セキュリティ面はまだ不安。
Windows 11における、PCの操作履歴が検索できる「リコール」機能。この機能は、ほとんど全ての画面がスクリーンショットされるシステムです。プライバシーを気にするならば、やはり問題が残るかも。
発表されたと思ったら撤回されたり、紆余曲折のあったリコール機能。本機能が発表されてからしばらく経ちますが、今回、どうやらこの機能が改善されて戻ってきているみたい。
Microsoft(マイクロソフト)の最新ブログによると、Windows Insiderビルド「KB5055627」において、リコール機能が段階的にベータユーザーへ展開されるとのこと。
プレビュー版の通り、この機能はほとんど全てのアプリやWebページ、ドキュメントなどを自動的にスクリーンショットします。撮影されたスクリーンショットはカタログ化され、オンデバイスのAIが内容を解析。ユーザーは、これらのスクリーンショットを検索することで、簡単に過去閲覧したページに戻れるというわけです。
「昨日見ていたページなんて覚えてないよ〜」という人には、ありがたい機能に思えるかもしれません。一見便利そうにも見えるこの機能ですが、多くの注意点があるということには留意する必要があります。
リコール機能の問題点
本機能はストレージ容量を消費し、スクリーンショットを保存します。1TB以上のSSDを持つPCだと、デフォルトの状態でも、150GBがリコール機能に割かれてしまう模様。さらに、スクリーンショットの保存期間も設定する必要があります。
そして、最も大きな懸念点は、やはりプライバシーの問題。リコール機能がプレビューされたのち、撤回された理由は、「ログインしていれば誰でも、暗号化されていないスクリーンショット履歴にアクセスできる」という重大なセキュリティ欠陥が指摘されたため。このプログラムは、銀行口座や社会保障番号など、あらゆる機密情報も平然と記録していました。
現在、リコール機能は再設計され、スクリーンショットにアクセスするにはWindows Helloによる生体認証またはPINコードによる認証が必要になっています。また、撮影の一時停止や、特定のアプリやウェブページでの撮影を除外することもできるようになりました。

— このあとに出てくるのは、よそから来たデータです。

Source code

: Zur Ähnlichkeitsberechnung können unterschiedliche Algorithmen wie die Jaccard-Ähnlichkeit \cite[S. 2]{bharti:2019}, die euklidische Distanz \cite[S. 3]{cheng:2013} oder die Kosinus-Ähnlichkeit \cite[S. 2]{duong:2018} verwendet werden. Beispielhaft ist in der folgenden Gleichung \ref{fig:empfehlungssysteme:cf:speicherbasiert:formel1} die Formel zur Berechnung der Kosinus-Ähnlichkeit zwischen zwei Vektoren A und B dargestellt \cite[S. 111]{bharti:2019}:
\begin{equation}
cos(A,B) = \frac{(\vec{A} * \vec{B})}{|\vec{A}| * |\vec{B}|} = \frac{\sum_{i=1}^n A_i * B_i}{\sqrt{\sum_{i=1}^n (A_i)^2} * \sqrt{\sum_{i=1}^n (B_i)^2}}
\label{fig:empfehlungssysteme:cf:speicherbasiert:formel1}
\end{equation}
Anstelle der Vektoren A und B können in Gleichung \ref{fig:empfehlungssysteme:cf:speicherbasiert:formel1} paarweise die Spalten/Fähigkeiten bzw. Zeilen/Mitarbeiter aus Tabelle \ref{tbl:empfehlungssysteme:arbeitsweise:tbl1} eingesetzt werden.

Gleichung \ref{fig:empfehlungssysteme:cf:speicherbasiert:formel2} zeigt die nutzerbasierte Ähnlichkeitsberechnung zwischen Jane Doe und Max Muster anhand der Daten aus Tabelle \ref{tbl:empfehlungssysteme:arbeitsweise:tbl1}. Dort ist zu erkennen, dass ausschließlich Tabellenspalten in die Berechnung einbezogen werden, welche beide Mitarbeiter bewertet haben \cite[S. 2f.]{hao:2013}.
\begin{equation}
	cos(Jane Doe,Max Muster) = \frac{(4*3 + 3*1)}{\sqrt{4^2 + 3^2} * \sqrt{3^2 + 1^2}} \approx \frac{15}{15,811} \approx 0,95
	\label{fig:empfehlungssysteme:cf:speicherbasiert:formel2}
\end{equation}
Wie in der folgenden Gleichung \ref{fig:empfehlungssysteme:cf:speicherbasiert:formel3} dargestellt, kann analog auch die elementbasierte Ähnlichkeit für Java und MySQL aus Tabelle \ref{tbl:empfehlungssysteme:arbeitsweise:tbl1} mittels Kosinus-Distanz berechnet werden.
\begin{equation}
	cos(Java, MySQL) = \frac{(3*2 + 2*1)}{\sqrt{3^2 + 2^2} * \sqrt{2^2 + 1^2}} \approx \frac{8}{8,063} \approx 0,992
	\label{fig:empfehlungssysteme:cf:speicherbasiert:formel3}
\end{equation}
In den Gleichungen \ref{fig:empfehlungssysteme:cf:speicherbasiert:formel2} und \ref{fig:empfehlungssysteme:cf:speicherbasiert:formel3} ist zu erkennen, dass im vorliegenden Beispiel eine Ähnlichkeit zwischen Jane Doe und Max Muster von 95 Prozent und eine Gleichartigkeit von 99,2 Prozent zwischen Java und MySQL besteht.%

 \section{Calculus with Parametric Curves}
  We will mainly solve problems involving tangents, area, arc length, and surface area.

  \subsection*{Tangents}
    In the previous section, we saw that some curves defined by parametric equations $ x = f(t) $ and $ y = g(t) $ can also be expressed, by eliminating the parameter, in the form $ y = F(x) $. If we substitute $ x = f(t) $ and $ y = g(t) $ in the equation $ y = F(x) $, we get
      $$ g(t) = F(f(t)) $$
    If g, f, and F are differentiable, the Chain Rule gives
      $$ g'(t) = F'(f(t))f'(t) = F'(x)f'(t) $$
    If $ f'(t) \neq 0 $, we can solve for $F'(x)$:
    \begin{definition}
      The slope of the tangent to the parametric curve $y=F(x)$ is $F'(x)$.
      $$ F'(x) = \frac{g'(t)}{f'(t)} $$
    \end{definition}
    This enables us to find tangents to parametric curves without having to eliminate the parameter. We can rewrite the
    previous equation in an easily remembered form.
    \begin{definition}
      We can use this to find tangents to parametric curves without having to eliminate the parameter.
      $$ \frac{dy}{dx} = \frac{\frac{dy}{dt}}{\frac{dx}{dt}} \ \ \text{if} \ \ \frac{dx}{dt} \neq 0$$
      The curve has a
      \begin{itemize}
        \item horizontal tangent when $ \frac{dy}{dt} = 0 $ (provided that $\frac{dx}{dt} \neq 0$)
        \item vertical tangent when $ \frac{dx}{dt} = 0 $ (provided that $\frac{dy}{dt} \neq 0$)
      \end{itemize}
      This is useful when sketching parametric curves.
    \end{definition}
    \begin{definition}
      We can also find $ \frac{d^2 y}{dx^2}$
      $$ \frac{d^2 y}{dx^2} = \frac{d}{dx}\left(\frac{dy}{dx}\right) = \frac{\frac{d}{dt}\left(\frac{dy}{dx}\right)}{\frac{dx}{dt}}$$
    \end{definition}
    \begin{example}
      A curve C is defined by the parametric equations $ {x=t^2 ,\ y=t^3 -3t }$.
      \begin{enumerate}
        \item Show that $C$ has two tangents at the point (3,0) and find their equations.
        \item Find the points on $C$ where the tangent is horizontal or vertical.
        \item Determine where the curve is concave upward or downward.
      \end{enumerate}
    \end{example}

とはいえ、まだまだ万全ともいえないのが実情。昨年末には、リコール機能が銀行情報を閲覧していることを認識できなかったという報告もあります。機密ページをしっかり除外できるかどうかはユーザーの手にかかっているのです。
リコールは、新しいアップデートを適用したPCを初めて起動する際に、有効にするかどうかを選択することができるようになっています。無効にしたい場合は、Windows 11のタスクバーで「Windowsの機能の有効化または無効化」と検索し、「リコール」のチェックを外しましょう。
ファイル管理や記憶に自信がないという人にとっては魅力的な機能ですが、一定のリスクがあることも把握しておいた方がいいかもしれません。
他人経由で情報が漏れる可能性
リコールの危険性について、セキュリティ意識の高いユーザーたちは警戒心を高めています。
この機能を、他のプリインストールアプリと一緒に無視することは可能ですが、デバイスに詳しくない家族が同じような対応をしているとは限りません。特にPCの知識が少ないユーザーの場合、リコールが有効になっていることすら認識していない可能性があり、意図せず他人のプライバシーを侵害するリスクもあります。セキュリティブロガーのEm氏は、Mastodonの投稿で、以下のように指摘。
もし家族に写真や機密情報を送ったら、その情報が相手のデバイスに記録されてしまう可能性があります。しかもこちらは、記録されたことを認識できないこともあるでしょう。
Microsoftは、すべてのユーザーが高いセキュリティ意識を持っている訳ではないことを認識するべきです。この機能がデフォルトで無効にされており、ユーザーが意図的にオンにできるようなシステムであれば、ここまで問題視されることもなかったのではないでしょうか。
私は、リコール機能を使うこともあるかもしれませんが、メインPCでは使用しないつもりです。リコールは、便利な機能である一方で、十分な理解と慎重な設定が求められるものだと言えます。